Christiane Taubira,
Ministère de la justice •
29 nov. 2016La mise à disposition d'outils auprès des magistrats pour leur permettre de développer la "jurisprudence concrète" évoquée dans le rapport de l'Institut des hautes études sur la justice est une préoccupation importante du ministère de la justice. Le décret no 2016-514 du 26 avril 2016 relatif à l'organisation judiciaire, aux modes alternatifs de résolution des litiges et à la déontologie des juges consulaires a ouvert la possibilité de regrouper les chambres et les services des juridictions en pôles. La création de ces pôles est née de la volonté de rapprocher les pratiques et les modes d'organisation des magistrats travaillant dans les mêmes domaines afin d'améliorer la qualité du service public tout en favorisant l'harmonisation des pratiques et des jurisprudences.

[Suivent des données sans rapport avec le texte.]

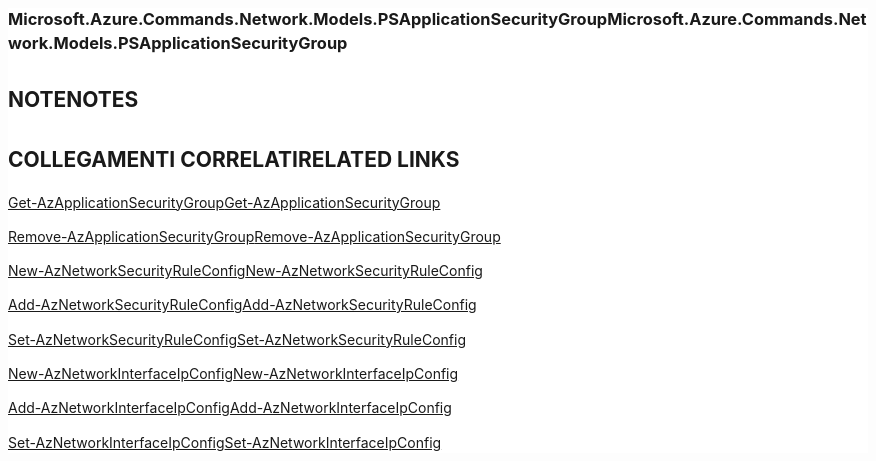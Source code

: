 ### <span data-ttu-id="14da0-139">Microsoft.Azure.Commands.Network.Models.PSApplicationSecurityGroup</span><span class="sxs-lookup"><span data-stu-id="14da0-139">Microsoft.Azure.Commands.Network.Models.PSApplicationSecurityGroup</span></span>

## <span data-ttu-id="14da0-140">NOTE</span><span class="sxs-lookup"><span data-stu-id="14da0-140">NOTES</span></span>

## <span data-ttu-id="14da0-141">COLLEGAMENTI CORRELATI</span><span class="sxs-lookup"><span data-stu-id="14da0-141">RELATED LINKS</span></span>

[<span data-ttu-id="14da0-142">Get-AzApplicationSecurityGroup</span><span class="sxs-lookup"><span data-stu-id="14da0-142">Get-AzApplicationSecurityGroup</span></span>](./Get-AzApplicationSecurityGroup.md)

[<span data-ttu-id="14da0-143">Remove-AzApplicationSecurityGroup</span><span class="sxs-lookup"><span data-stu-id="14da0-143">Remove-AzApplicationSecurityGroup</span></span>](./Remove-AzApplicationSecurityGroup.md)

[<span data-ttu-id="14da0-144">New-AzNetworkSecurityRuleConfig</span><span class="sxs-lookup"><span data-stu-id="14da0-144">New-AzNetworkSecurityRuleConfig</span></span>](./New-AzNetworkSecurityRuleConfig.md)

[<span data-ttu-id="14da0-145">Add-AzNetworkSecurityRuleConfig</span><span class="sxs-lookup"><span data-stu-id="14da0-145">Add-AzNetworkSecurityRuleConfig</span></span>](./Add-AzNetworkSecurityRuleConfig.md)

[<span data-ttu-id="14da0-146">Set-AzNetworkSecurityRuleConfig</span><span class="sxs-lookup"><span data-stu-id="14da0-146">Set-AzNetworkSecurityRuleConfig</span></span>](./Set-AzNetworkSecurityRuleConfig.md)

[<span data-ttu-id="14da0-147">New-AzNetworkInterfaceIpConfig</span><span class="sxs-lookup"><span data-stu-id="14da0-147">New-AzNetworkInterfaceIpConfig</span></span>](./New-AzNetworkInterfaceIpConfig.md)

[<span data-ttu-id="14da0-148">Add-AzNetworkInterfaceIpConfig</span><span class="sxs-lookup"><span data-stu-id="14da0-148">Add-AzNetworkInterfaceIpConfig</span></span>](./Add-AzNetworkInterfaceIpConfig.md)

[<span data-ttu-id="14da0-149">Set-AzNetworkInterfaceIpConfig</span><span class="sxs-lookup"><span data-stu-id="14da0-149">Set-AzNetworkInterfaceIpConfig</span></span>](./Set-AzNetworkInterfaceIpConfig.md)
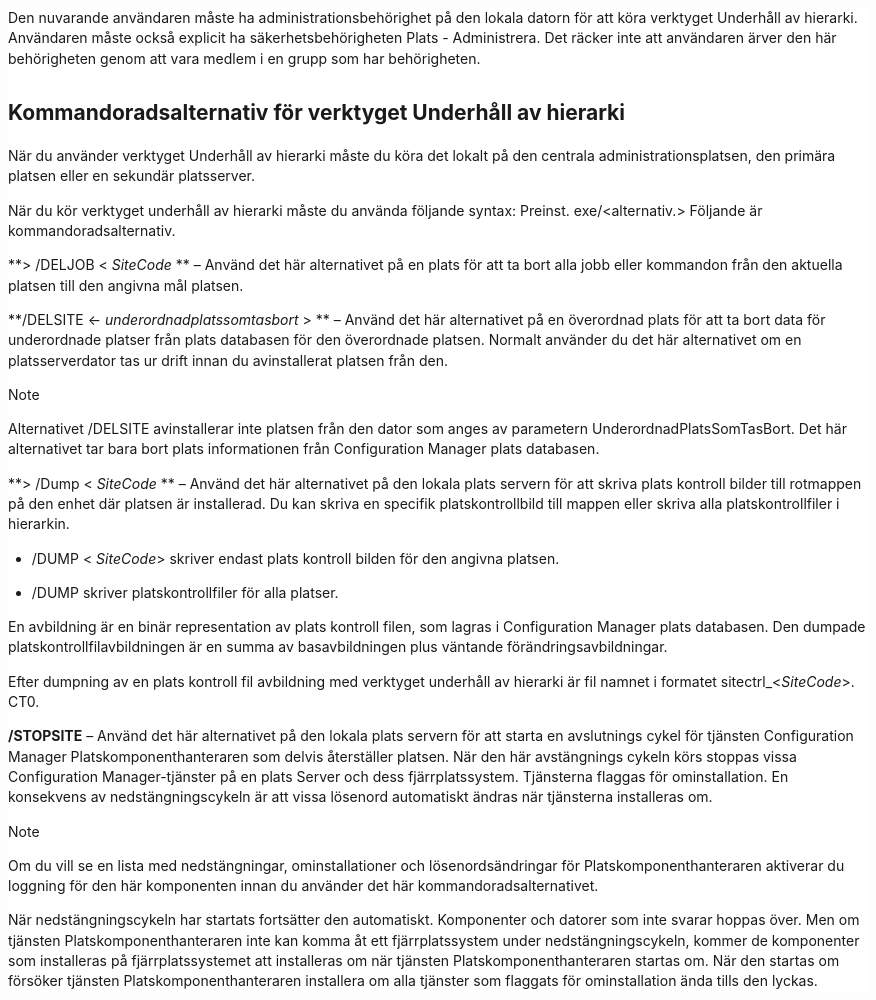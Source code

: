 Den nuvarande användaren måste ha administrationsbehörighet på den lokala datorn för att köra verktyget Underhåll av hierarki. Användaren måste också explicit ha säkerhetsbehörigheten Plats - Administrera. Det räcker inte att användaren ärver den här behörigheten genom att vara medlem i en grupp som har behörigheten.  

## <a name="hierarchy-maintenance-tool-command-line-options"></a>Kommandoradsalternativ för verktyget Underhåll av hierarki  
När du använder verktyget Underhåll av hierarki måste du köra det lokalt på den centrala administrationsplatsen, den primära platsen eller en sekundär platsserver.  

När du kör verktyget underhåll av hierarki måste du använda följande syntax: Preinst. exe/&lt;alternativ.\> Följande är kommandoradsalternativ.  

 **> /DELJOB &lt; *SiteCode* ** – Använd det här alternativet på en plats för att ta bort alla jobb eller kommandon från den aktuella platsen till den angivna mål platsen.  

 **/DELSITE &lt;- *underordnadplatssomtasbort* > ** – Använd det här alternativet på en överordnad plats för att ta bort data för underordnade platser från plats databasen för den överordnade platsen. Normalt använder du det här alternativet om en platsserverdator tas ur drift innan du avinstallerat platsen från den.  

> [!NOTE]  
>  Alternativet /DELSITE avinstallerar inte platsen från den dator som anges av parametern UnderordnadPlatsSomTasBort. Det här alternativet tar bara bort plats informationen från Configuration Manager plats databasen.  

**> /Dump &lt; *SiteCode* ** – Använd det här alternativet på den lokala plats servern för att skriva plats kontroll bilder till rotmappen på den enhet där platsen är installerad. Du kan skriva en specifik platskontrollbild till mappen eller skriva alla platskontrollfiler i hierarkin.  

-   /DUMP &lt; *SiteCode*> skriver endast plats kontroll bilden för den angivna platsen.  

-   /DUMP skriver platskontrollfiler för alla platser.  

En avbildning är en binär representation av plats kontroll filen, som lagras i Configuration Manager plats databasen. Den dumpade platskontrollfilavbildningen är en summa av basavbildningen plus väntande förändringsavbildningar.  

Efter dumpning av en plats kontroll fil avbildning med verktyget underhåll av hierarki är fil namnet i formatet sitectrl_&lt;*SiteCode*>. CT0.  

**/STOPSITE** – Använd det här alternativet på den lokala plats servern för att starta en avslutnings cykel för tjänsten Configuration Manager Platskomponenthanteraren som delvis återställer platsen. När den här avstängnings cykeln körs stoppas vissa Configuration Manager-tjänster på en plats Server och dess fjärrplatssystem. Tjänsterna flaggas för ominstallation. En konsekvens av nedstängningscykeln är att vissa lösenord automatiskt ändras när tjänsterna installeras om.  

> [!NOTE]  
>  Om du vill se en lista med nedstängningar, ominstallationer och lösenordsändringar för Platskomponenthanteraren aktiverar du loggning för den här komponenten innan du använder det här kommandoradsalternativet.  

När nedstängningscykeln har startats fortsätter den automatiskt. Komponenter och datorer som inte svarar hoppas över. Men om tjänsten Platskomponenthanteraren inte kan komma åt ett fjärrplatssystem under nedstängningscykeln, kommer de komponenter som installeras på fjärrplatssystemet att installeras om när tjänsten Platskomponenthanteraren startas om. När den startas om försöker tjänsten Platskomponenthanteraren installera om alla tjänster som flaggats för ominstallation ända tills den lyckas.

Par ailleurs, l'article 21 de la loi no 2016 - 1321 du 7 octobre 2016 pour une République numérique, prévoit une mise à disposition du public des décisions de justice, dans le respect des règles relatives à la publicité de ces décisions, à leur accès aux tiers et à la vie privée des personnes concernées. Cette ouverture permettra l'analyse de la jurisprudence de l'ensemble des juridictions et la conduite de travaux de recherche qui constitueront des éléments de comparaison à la disposition des magistrats. Enfin, dans le cadre de la réforme de la justice du XXIème siècle, pour répondre à l'objectif d'offrir au citoyen une meilleure lisibilité du droit, une expérimentation a été lancée le 4 janvier 2015 à laquelle participent 10 cours d'appel et 14 tribunaux de grande instance. Elle consiste en un partenariat entre juridictions et universités, qui, tout en préservant la libre appréciation du juge au regard de la singularité de chaque affaire, a pour objectif, d'un part, d'améliorer la cohérence des décisions judiciaires, par l'analyse et la diffusion de la jurisprudence au niveau local, ainsi que l'établissement de référentiels, et, d'autre part, de faciliter la mission de conseil des avocats et, le cas échéant, de favoriser un règlement amiable du litige.